1. [Load the loan validation coverage.](#overview)
2. [View an approval distribution pie chart.](#viewapprovaldistribution)
3. [View the income on loan amount distribution.](#incomeoncreditscoredistribution)
4. [View the loan amount on credit score distribution.](#viewamountdistribution)
5. [Summary and next steps.](#next)    

<a id="overview"></a>
## 1. Load the Loan Validation decision set.
The loan validation dataset has been generated with Operational Decision Manager as a CSV file.
The following code accesses to this dataset file to construct a dataframe of simple processed loan applications.

In [1]:
from io import StringIO

import requests
import json
import pandas as pd
import brunel

df = pd.read_csv("https://raw.githubusercontent.com/ODMDev/decisions-on-spark/master/data/loanvalidation/1K/loanvalidation-rulecoverage-1K.csv")
decisionCount = 1000
df

Waiting for a Spark session to start...
Spark Initialization Done! ApplicationId = app-20190707195453-0002
KERNEL_ID = d6b6a7b0-77d0-4494-b843-28c35a95f72d


Unnamed: 0,Rule,Count
0,computation.rate.7,0
1,computation.salary2score.5,43
2,insurance.insurance.8,3
3,computation.rate.10,0
4,insurance.insurance.11,57
5,computation.rate.21,0
6,insurance.insurance.6,45
7,computation.rate.18,0
8,computation.salary2score.3,6
9,insurance.insurance.2,29


A dataframe has been created to capture 1000 loan application decisions automated with business rules. Business rules have been used to determine eligibility based credit score, loan amount, income to debt ratio. Decision outcomes are represented by the approval and yearlyReplayment columns.

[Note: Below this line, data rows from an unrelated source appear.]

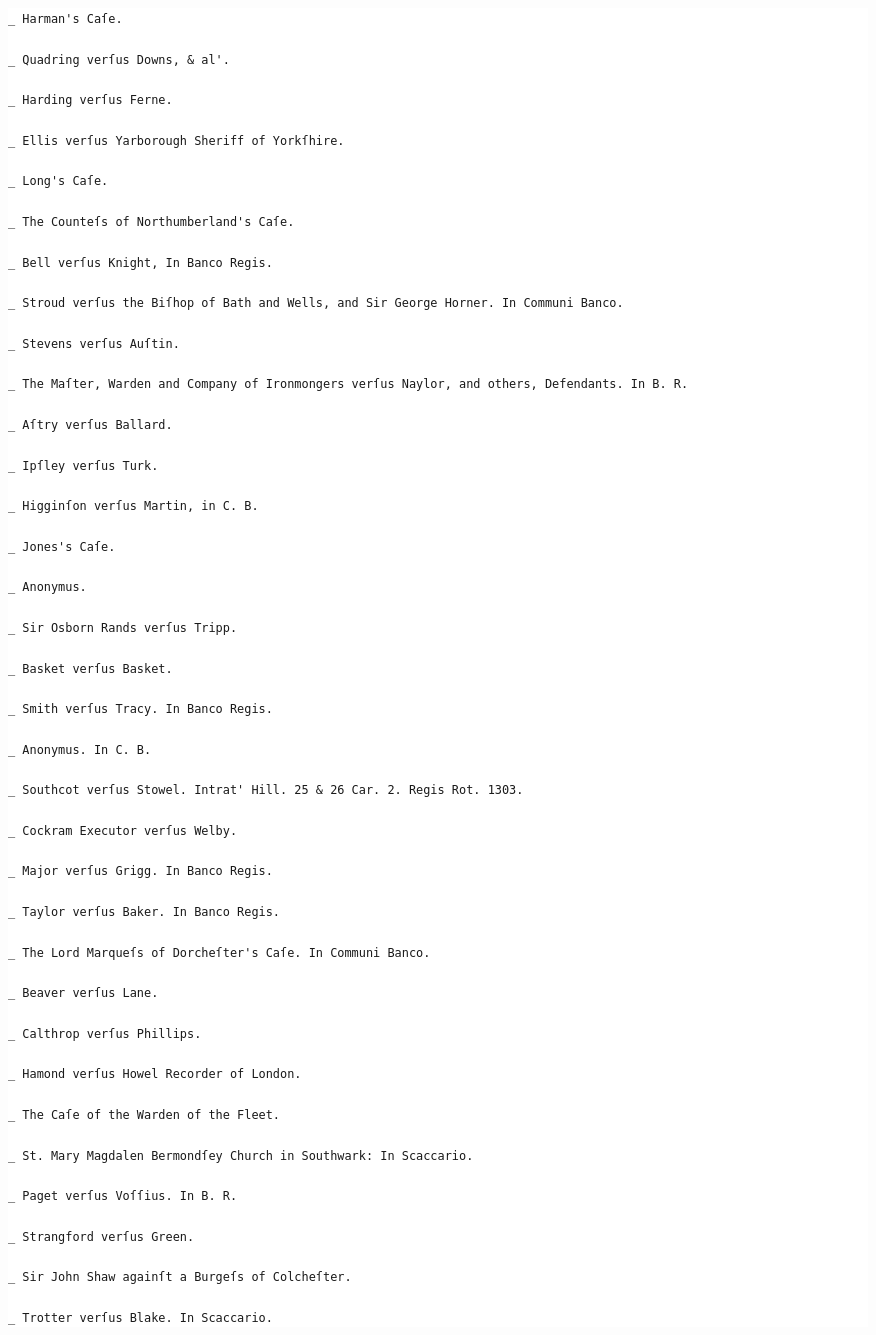     _ Harman's Caſe.

    _ Quadring verſus Downs, & al'.

    _ Harding verſus Ferne.

    _ Ellis verſus Yarborough Sheriff of Yorkſhire.

    _ Long's Caſe.

    _ The Counteſs of Northumberland's Caſe.

    _ Bell verſus Knight, In Banco Regis.

    _ Stroud verſus the Biſhop of Bath and Wells, and Sir George Horner. In Communi Banco.

    _ Stevens verſus Auſtin.

    _ The Maſter, Warden and Company of Ironmongers verſus Naylor, and others, Defendants. In B. R.

    _ Aſtry verſus Ballard.

    _ Ipſley verſus Turk.

    _ Higginſon verſus Martin, in C. B.

    _ Jones's Caſe.

    _ Anonymus.

    _ Sir Osborn Rands verſus Tripp.

    _ Basket verſus Basket.

    _ Smith verſus Tracy. In Banco Regis.

    _ Anonymus. In C. B.

    _ Southcot verſus Stowel. Intrat' Hill. 25 & 26 Car. 2. Regis Rot. 1303.

    _ Cockram Executor verſus Welby.

    _ Major verſus Grigg. In Banco Regis.

    _ Taylor verſus Baker. In Banco Regis.

    _ The Lord Marqueſs of Dorcheſter's Caſe. In Communi Banco.

    _ Beaver verſus Lane.

    _ Calthrop verſus Phillips.

    _ Hamond verſus Howel Recorder of London.

    _ The Caſe of the Warden of the Fleet.

    _ St. Mary Magdalen Bermondſey Church in Southwark: In Scaccario.

    _ Paget verſus Voſſius. In B. R.

    _ Strangford verſus Green.

    _ Sir John Shaw againſt a Burgeſs of Colcheſter.

    _ Trotter verſus Blake. In Scaccario.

Table above represents a rule coverage. Each row shows a business rule with its execution count. Rule name conventions is: 
   * packageName.ruleName
   * packageName.decisionTable.line
     
By example computation.rate.10 means the 10th line of the decision table named "rate" in the "computation" package.

In [2]:
df['Percentage']= (df['Count']*100)/decisionCount
df

Unnamed: 0,Rule,Count,Percentage
0,computation.rate.7,0,0.0
1,computation.salary2score.5,43,4.3
2,insurance.insurance.8,3,0.3
3,computation.rate.10,0,0.0
4,insurance.insurance.11,57,5.7
5,computation.rate.21,0,0.0
6,insurance.insurance.6,45,4.5
7,computation.rate.18,0,0.0
8,computation.salary2score.3,6,0.6
9,insurance.insurance.2,29,2.9


In [3]:
import re

def getAssetPath(str):
    return str.split('.')
    
df['Package'] = df['Rule'].apply(lambda r: getAssetPath(r)[0])
df['Asset'] = df['Rule'].apply(lambda r: getAssetPath(r)[1])
df

Unnamed: 0,Rule,Count,Percentage,Package,Asset
0,computation.rate.7,0,0.0,computation,rate
1,computation.salary2score.5,43,4.3,computation,salary2score
2,insurance.insurance.8,3,0.3,insurance,insurance
3,computation.rate.10,0,0.0,computation,rate
4,insurance.insurance.11,57,5.7,insurance,insurance
5,computation.rate.21,0,0.0,computation,rate
6,insurance.insurance.6,45,4.5,insurance,insurance
7,computation.rate.18,0,0.0,computation,rate
8,computation.salary2score.3,6,0.6,computation,salary2score
9,insurance.insurance.2,29,2.9,insurance,insurance


<a id="loanamountoncreditscoredistribution"></a>
## 2.View the rule coverage distribution
You visualize the rule execution statistics metered when running a decision service. From these statistics you get insights on:
- the rules that are never executed. Rules can be never executed against a data set when their conditions are never met. Typically if they are triggered for specific cases that don't appear in your data set. Otherwise have a deeper look to your rules and dataset.
- the rules that are always executed. Common case is a rule that checks the compliance of input parameters. But if you see a rule that should only triggered on a subset of the requests and is reported with a 100% then check its conditions and the request set.

In [4]:
from matplotlib import rcParams
import matplotlib.pyplot as plt; plt.rcdefaults()
import numpy as np
import matplotlib.pyplot as plt

#rcParams.update({'figure.autolayout': True})
rcParams.update({'font.size': 10})

plt.figure(figsize=(12, 16))
#plt.yscale('log', nonposy='clip')

rules = df['Rule']
percentages = df['Percentage']
counts = df['Count']
y_pos = np.arange(len(rules))

plt.barh(y_pos, percentages, align='center')
plt.yticks(y_pos, rules)
plt.xlabel('percentage')
plt.title('Rule Coverage')
plt.ylabel('rule')
plt.savefig('rulecoverage.jpg')
plt.show()

<matplotlib.figure.Figure at 0x7f47e6bf0160>

In [5]:
%brunel data('df') bar x(rule) y(count) color(count:yellow-green) :: width=700, height=400

<IPython.core.display.Javascript object>

<a id="overview"></a>
## 3. What are the rules never executed.
Let see the list of rules that were never executed in your decision set.

In [6]:
total_rows = df.shape[0]
print("The number of business rules is " + str(total_rows))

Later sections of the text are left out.